SUMMARY OF THE INVENTION

In order to ensure the ongoing integrity of data stored in a system, a data integrity verification system has been created. One embodiment of such a system comprises a method of verifying data integrity. A first step of one such method comprises storing data in a data storage system, with a second step comprising scheduling an integrity check of at least a portion the data in the data storage system. For example, scheduling the integrity check may comprise determining when to perform the integrity check by accounting for a load on the storage system and taking into account any previous integrity checks of the at least a portion of the data. Additionally, the method may comprise at least one of creating and updating an integrity status of the at least a portion of the data. In one method, the integrity status may include a reference to a time and/or date of when (i) any previous integrity checks were performed on the at least a portion of the data, and (ii) the current integrity check was performed on the at least a portion of the data.
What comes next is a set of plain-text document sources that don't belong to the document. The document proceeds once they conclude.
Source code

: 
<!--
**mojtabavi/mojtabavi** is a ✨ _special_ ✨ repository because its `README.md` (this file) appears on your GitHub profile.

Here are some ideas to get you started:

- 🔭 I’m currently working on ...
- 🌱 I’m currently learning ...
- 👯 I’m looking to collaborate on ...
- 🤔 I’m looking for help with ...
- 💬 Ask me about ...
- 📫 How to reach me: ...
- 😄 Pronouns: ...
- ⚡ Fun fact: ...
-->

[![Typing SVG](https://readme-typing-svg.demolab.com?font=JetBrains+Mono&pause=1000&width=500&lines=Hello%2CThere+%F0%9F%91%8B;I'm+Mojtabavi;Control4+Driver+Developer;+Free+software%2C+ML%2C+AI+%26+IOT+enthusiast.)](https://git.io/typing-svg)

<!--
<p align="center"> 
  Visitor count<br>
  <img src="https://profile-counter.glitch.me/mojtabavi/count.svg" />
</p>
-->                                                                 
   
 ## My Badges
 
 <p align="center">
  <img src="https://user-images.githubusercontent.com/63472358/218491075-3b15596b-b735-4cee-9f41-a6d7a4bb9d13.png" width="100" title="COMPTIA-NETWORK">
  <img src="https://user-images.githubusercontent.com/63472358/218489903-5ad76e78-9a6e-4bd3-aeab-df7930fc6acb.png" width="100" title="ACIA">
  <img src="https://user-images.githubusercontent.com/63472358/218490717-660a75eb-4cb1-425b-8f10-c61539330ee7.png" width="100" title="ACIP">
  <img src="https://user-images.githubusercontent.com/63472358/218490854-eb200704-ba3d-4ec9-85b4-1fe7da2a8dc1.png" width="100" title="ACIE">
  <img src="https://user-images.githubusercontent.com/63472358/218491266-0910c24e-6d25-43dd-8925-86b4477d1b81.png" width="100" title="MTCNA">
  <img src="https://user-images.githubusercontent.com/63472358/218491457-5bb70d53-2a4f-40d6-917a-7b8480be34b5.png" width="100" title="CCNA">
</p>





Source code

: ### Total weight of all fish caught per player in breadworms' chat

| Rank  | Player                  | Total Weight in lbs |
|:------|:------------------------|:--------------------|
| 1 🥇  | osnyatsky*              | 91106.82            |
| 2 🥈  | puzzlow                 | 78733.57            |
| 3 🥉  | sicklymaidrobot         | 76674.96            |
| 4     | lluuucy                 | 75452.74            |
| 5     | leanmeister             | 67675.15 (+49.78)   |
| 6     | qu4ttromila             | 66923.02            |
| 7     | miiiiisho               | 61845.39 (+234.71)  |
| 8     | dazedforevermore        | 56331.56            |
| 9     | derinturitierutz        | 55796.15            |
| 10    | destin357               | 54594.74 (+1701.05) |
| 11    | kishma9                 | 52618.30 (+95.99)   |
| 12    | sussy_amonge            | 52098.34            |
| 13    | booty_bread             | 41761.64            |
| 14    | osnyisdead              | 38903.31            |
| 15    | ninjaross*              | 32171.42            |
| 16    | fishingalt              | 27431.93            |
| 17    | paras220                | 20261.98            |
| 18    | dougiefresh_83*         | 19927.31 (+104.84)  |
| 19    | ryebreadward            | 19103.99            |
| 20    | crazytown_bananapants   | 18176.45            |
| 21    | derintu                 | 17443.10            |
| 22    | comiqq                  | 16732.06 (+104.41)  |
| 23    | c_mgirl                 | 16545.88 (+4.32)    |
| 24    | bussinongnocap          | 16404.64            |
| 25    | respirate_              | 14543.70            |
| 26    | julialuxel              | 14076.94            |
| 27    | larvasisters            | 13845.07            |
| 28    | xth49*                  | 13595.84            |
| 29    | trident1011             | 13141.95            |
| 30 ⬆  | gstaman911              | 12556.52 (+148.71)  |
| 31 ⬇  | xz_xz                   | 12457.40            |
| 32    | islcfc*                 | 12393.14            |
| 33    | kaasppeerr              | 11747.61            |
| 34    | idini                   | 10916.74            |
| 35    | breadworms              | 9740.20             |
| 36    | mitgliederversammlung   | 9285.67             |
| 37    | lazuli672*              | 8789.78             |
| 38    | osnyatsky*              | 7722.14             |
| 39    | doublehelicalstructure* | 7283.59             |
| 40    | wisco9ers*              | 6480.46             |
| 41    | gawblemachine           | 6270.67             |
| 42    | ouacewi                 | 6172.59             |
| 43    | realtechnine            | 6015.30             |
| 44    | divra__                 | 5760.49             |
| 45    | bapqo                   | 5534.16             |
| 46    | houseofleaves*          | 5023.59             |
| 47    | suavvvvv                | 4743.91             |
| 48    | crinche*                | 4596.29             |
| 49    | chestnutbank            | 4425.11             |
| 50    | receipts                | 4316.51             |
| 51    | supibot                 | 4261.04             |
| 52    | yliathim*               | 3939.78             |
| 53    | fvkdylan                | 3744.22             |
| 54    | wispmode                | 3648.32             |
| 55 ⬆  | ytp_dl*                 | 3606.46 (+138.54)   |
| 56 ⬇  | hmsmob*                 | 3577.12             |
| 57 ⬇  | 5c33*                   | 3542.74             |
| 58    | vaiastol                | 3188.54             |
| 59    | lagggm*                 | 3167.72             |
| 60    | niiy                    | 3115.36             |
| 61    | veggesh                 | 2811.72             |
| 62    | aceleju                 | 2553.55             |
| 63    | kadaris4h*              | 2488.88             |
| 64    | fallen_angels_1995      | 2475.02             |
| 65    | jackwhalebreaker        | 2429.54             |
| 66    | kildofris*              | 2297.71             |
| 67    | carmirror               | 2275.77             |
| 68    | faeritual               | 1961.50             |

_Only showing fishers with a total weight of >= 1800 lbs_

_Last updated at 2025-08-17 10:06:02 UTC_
The method may further comprise providing the integrity status to a storage system user.

Another embodiment of the invention may comprise a non-transitory, tangible computer readable storage medium, encoded with processor readable instructions to perform a method of verifying one or more instances of data objects. One such method comprises obtaining a first integrity verification of the one or more instances of data objects and obtaining a second integrity verification of the one or more instances of data objects, where the second integrity verification is obtained at a configurable time period measured from the first integrity verification, with at least one of the first integrity verification and the second integrity verification utilizing at least one of, any previous access of the one or more instances of data objects, a type of the of one or more instances of data objects, at least one of a category and a classification of the of one or more instances of data objects, and any previous access of an object instance that is adjacent to the one or more instances of data objects.
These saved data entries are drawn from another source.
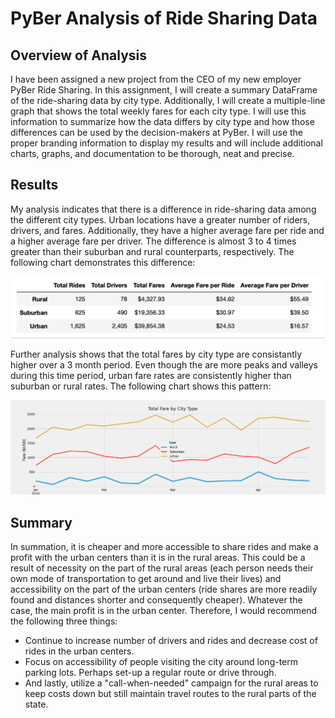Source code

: # PyBer Analysis of Ride Sharing Data

## Overview of Analysis
   I have been assigned a new project from the CEO of my new employer PyBer Ride Sharing.  In this assignment, I will create a summary DataFrame of the ride-sharing data by city type.  Additionally, I will create a multiple-line graph that shows the total weekly fares for each city type.  I will use this information to summarize how the data differs by city type and how those differences can be used by the decision-makers at PyBer.  I will use the proper branding information to display my results and will include additional charts, graphs, and documentation to be thorough, neat and precise.  

## Results
   My analysis indicates that there is a difference in ride-sharing data among the different city types.  Urban locations have a greater number of riders, drivers, and fares.  Additionally, they have a higher average fare per ride and a higher average fare per driver.  The difference is almost 3 to 4 times greater than their suburban and rural counterparts, respectively.  The following chart demonstrates this difference:
   
![PyBer_Summary_DataFrame.png](analysis/PyBer_Summary_DataFrame.png)

Further analysis shows that the total fares by city type are consistantly higher over a 3 month period.  Even though the are more peaks and valleys during this time period, urban fare rates are consistently higher than suburban or rural rates.  The following chart shows this pattern:

![multiple_line_chart.png](analysis/multiple_line_chart.png)

## Summary

   In summation, it is cheaper and more accessible to share rides and make a profit with the urban centers than it is in the rural areas.  This could be a result of necessity on the part of the rural areas (each person needs their own mode of transportation to get around and live their lives) and accessibility on the part of the urban centers (ride shares are more readily found and distances shorter and consequently cheaper). Whatever the case, the main profit is in the urban center.  Therefore, I would recommend the following three things:
   - Continue to increase number of drivers and rides and decrease cost of rides in the urban centers.
   - Focus on accessibility of people visiting the city around long-term parking lots. Perhaps set-up a regular route or drive through.
   - And lastly, utilize a "call-when-needed" campaign for the rural areas to keep costs down but still maintain travel routes to the rural parts of the state.  

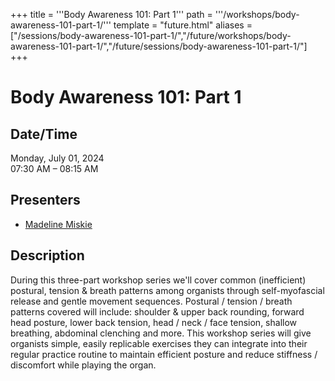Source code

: +++
title = '''Body Awareness 101: Part 1'''
path = '''/workshops/body-awareness-101-part-1/'''
template = "future.html"
aliases = ["/sessions/body-awareness-101-part-1/","/future/workshops/body-awareness-101-part-1/","/future/sessions/body-awareness-101-part-1/"]
+++

<h1>Body Awareness 101: Part 1</h1>

<h2>Date/Time</h2>
<p>Monday, July 01, 2024<br>
07:30 AM – 08:15 AM</p>
<h2>Presenters</h2>
<ul>
<li><a href="/presenters/madeline-miskie/">Madeline Miskie</a></li>
</ul>
<h2>Description</h2>

During this three-part workshop series we'll cover common (inefficient) postural, tension & breath patterns among organists through self-myofascial release and gentle movement sequences.   Postural / tension / breath patterns covered will include: shoulder & upper back rounding, forward head posture, lower back tension, head / neck / face tension, shallow breathing, abdominal clenching and more.  This workshop series will give organists simple, easily replicable exercises they can integrate into their regular practice routine to maintain efficient posture and reduce stiffness / discomfort while playing the organ.


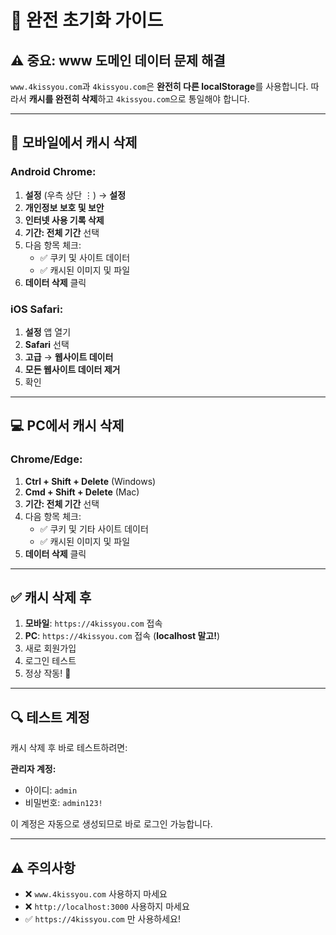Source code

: # 🔄 완전 초기화 가이드

## ⚠️ 중요: www 도메인 데이터 문제 해결

`www.4kissyou.com`과 `4kissyou.com`은 **완전히 다른 localStorage**를 사용합니다.
따라서 **캐시를 완전히 삭제**하고 `4kissyou.com`으로 통일해야 합니다.

---

## 📱 모바일에서 캐시 삭제

### Android Chrome:

1. **설정** (우측 상단 ⋮) → **설정**
2. **개인정보 보호 및 보안**
3. **인터넷 사용 기록 삭제**
4. **기간: 전체 기간** 선택
5. 다음 항목 체크:
   - ✅ 쿠키 및 사이트 데이터
   - ✅ 캐시된 이미지 및 파일
6. **데이터 삭제** 클릭

### iOS Safari:

1. **설정** 앱 열기
2. **Safari** 선택
3. **고급** → **웹사이트 데이터**
4. **모든 웹사이트 데이터 제거**
5. 확인

---

## 💻 PC에서 캐시 삭제

### Chrome/Edge:

1. **Ctrl + Shift + Delete** (Windows)
2. **Cmd + Shift + Delete** (Mac)
3. **기간: 전체 기간** 선택
4. 다음 항목 체크:
   - ✅ 쿠키 및 기타 사이트 데이터
   - ✅ 캐시된 이미지 및 파일
5. **데이터 삭제** 클릭

---

## ✅ 캐시 삭제 후

1. **모바일**: `https://4kissyou.com` 접속
2. **PC**: `https://4kissyou.com` 접속 (**localhost 말고!**)
3. 새로 회원가입
4. 로그인 테스트
5. 정상 작동! 🎉

---

## 🔍 테스트 계정

캐시 삭제 후 바로 테스트하려면:

**관리자 계정:**

- 아이디: `admin`
- 비밀번호: `admin123!`

이 계정은 자동으로 생성되므로 바로 로그인 가능합니다.

---

## ⚠️ 주의사항

- ❌ `www.4kissyou.com` 사용하지 마세요
- ❌ `http://localhost:3000` 사용하지 마세요
- ✅ `https://4kissyou.com` 만 사용하세요!
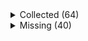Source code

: <details><summary>Collected (64)</summary>
<p>

| Packet |
| --- |
| login |
| custom_payload |
| difficulty |
| abilities |
| held_item_slot |
| declare_recipes |
| tags |
| entity_status |
| declare_commands |
| unlock_recipes |
| position |
| player_info |
| update_view_position |
| map_chunk |
| spawn_entity_living |
| entity_metadata |
| entity_update_attributes |
| spawn_entity |
| entity_velocity |
| initialize_world_border |
| update_time |
| spawn_position |
| window_items |
| update_health |
| experience |
| multi_block_change |
| entity_teleport |
| rel_entity_move |
| block_change |
| entity_destroy |
| advancements |
| entity_head_rotation |
| entity_look |
| entity_move_look |
| entity_equipment |
| update_light |
| chat |
| named_entity_spawn |
| tab_complete |
| death_combat_event |
| respawn |
| game_state_change |
| world_event |
| sound_effect |
| set_slot |
| set_cooldown |
| unload_chunk |
| entity_sound_effect |
| map |
| set_title_text |
| keep_alive |
| scoreboard_objective |
| scoreboard_display_objective |
| scoreboard_score |
| named_sound_effect |
| entity_effect |
| remove_entity_effect |
| open_window |
| craft_progress_bar |
| close_window |
| boss_bar |
| spawn_entity_painting |
| collect |
| statistics |

</p>
</details>
<details><summary>Missing (40)</summary>
<p>

| Packet |
| --- |
| spawn_entity_experience_orb |
| animation |
| block_break_animation |
| tile_entity_data |
| block_action |
| face_player |
| nbt_query_response |
| kick_disconnect |
| explosion |
| open_horse_window |
| world_particles |
| trade_list |
| vehicle_move |
| open_book |
| open_sign_entity |
| craft_recipe_response |
| end_combat_event |
| enter_combat_event |
| resource_pack_send |
| camera |
| update_view_distance |
| attach_entity |
| set_passengers |
| teams |
| stop_sound |
| playerlist_header |
| select_advancement_tab |
| acknowledge_player_digging |
| sculk_vibration_signal |
| clear_titles |
| action_bar |
| world_border_center |
| world_border_lerp_size |
| world_border_size |
| world_border_warning_delay |
| world_border_warning_reach |
| ping |
| set_title_subtitle |
| set_title_time |
| simulation_distance |

</p>
</details>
Yet another embodiment of the invention comprises a computing device. One computing device comprises a storage portion and one or more data objects located in the storage portion. The device further comprises an object integrity verification system adapted to verify the integrity of the one or more objects. Such integrity verification may occur during at least one of, transferring the one or more objects from a source and reading the one or more objects from the source.

The above-described embodiments and implementations are for illustration purposes only. Numerous other embodiments, implementations, and details of the invention are easily recognized by those of skill in the art from the following descriptions and claims.
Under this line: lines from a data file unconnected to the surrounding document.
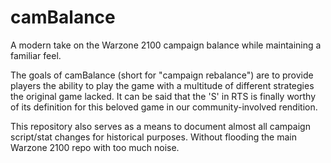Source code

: # camBalance
A modern take on the Warzone 2100 campaign balance while maintaining a familiar feel.

The goals of camBalance (short for "campaign rebalance") are to provide players the ability to play the game with a multitude of different strategies the original game lacked. It can be said that the 'S' in RTS is finally worthy of its definition for this beloved game in our community-involved rendition.

This repository also serves as a means to document almost all campaign script/stat changes for historical purposes. Without flooding the main Warzone 2100 repo with too much noise.

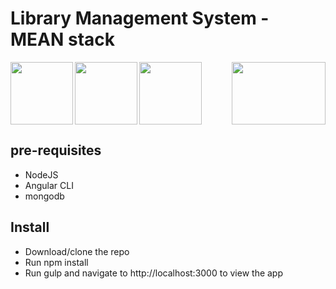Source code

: # Library Management System - MEAN stack 


<div>
<img align="left" width="100" height="100" src="https://i2.wp.com/www.damiencosset.com/wp-content/uploads/2017/07/mongodb.png">

<img align="center" width="100" height="100" src="https://www.atatus.com/images/devicon/icon-express.svg">

<img align="left" width="100" height="100" src="https://png.icons8.com/color/1600/angularjs.png">

<img align="right" width="150" height="100" src="https://cdn.pixabay.com/photo/2015/04/23/17/41/node-js-736399_960_720.png">

</div>


## pre-requisites

  - NodeJS
  - Angular CLI  
  - mongodb

## Install 

  - Download/clone the repo
  - Run npm install
  - Run gulp and navigate to http://localhost:3000 to view the app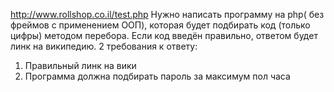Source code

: http://www.rollshop.co.il/test.php
Нужно написать программу на php( без фреймов с применением ООП), которая будет подбирать код (только цифры) методом перебора.
Если код введён правильно, ответом будет линк на википедию.
2 требования к ответу:
1) Правильный линк на вики
2) Программа должна подбирать пароль за максимум пол часа
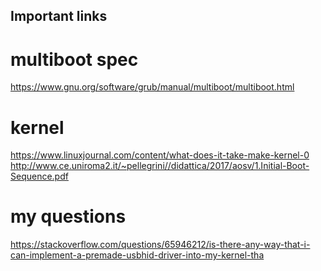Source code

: ## Important links
# multiboot spec
https://www.gnu.org/software/grub/manual/multiboot/multiboot.html
# kernel
https://www.linuxjournal.com/content/what-does-it-take-make-kernel-0
http://www.ce.uniroma2.it/~pellegrini//didattica/2017/aosv/1.Initial-Boot-Sequence.pdf
# my questions
https://stackoverflow.com/questions/65946212/is-there-any-way-that-i-can-implement-a-premade-usbhid-driver-into-my-kernel-tha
BRIEF DESCRIPTION OF THE DRAWINGS

Various objects and advantages and a more complete understanding of the present invention are apparent and more readily appreciated by reference to the following Detailed Description and to the appended claims when taken in conjunction with the accompanying Drawings wherein:

FIG. 1 depicts a method of verifying data integrity according to one embodiment of the invention;

FIG. 2 depicts a block diagram of a computing system according to one embodiment of the invention;

FIG. 3 depicts a computing device according to one embodiment of the invention;

FIG. 4 depicts a block diagram representing a data integrity verification process according to one embodiment of the invention;

FIG. 5 depicts a block diagram representing a data integrity verification process according to one embodiment of the invention;

FIG. 6 depicts a block diagram representing a data integrity verification process according to one embodiment of the invention;

FIG. 7 depicts a block diagram representing a data integrity verification process according to one embodiment of the invention.

DETAILED DESCRIPTION

Turning first to FIG. 1, seen is a method 100 of verifying data integrity. The method 100 starts at 110 and at 120 comprises storing data in a storage system. For example, seen in FIG. 2 is one example of a storage system 205 comprising a first computing device 215, second computing device 225, and third computing device 235. One system 205 may comprise a content storage management (“CSM”) system. The first computing device 215 may comprise a user device such as, but not limited to a computing device adapted to view or otherwise access a media file. One media file may comprise a digital copy of a video. The second computing device 225 may comprise a media file server. For example, the second computing device 225 may be adapted to access one or more digital media files stored on the second computing device and/or may be adapted to access one or more media files stored on a third computing device 235. One third computing device 235 may comprises a tape library. It is contemplated that the one or more devices seen in FIG. 2 may comprise a single device or they may comprise additional devices.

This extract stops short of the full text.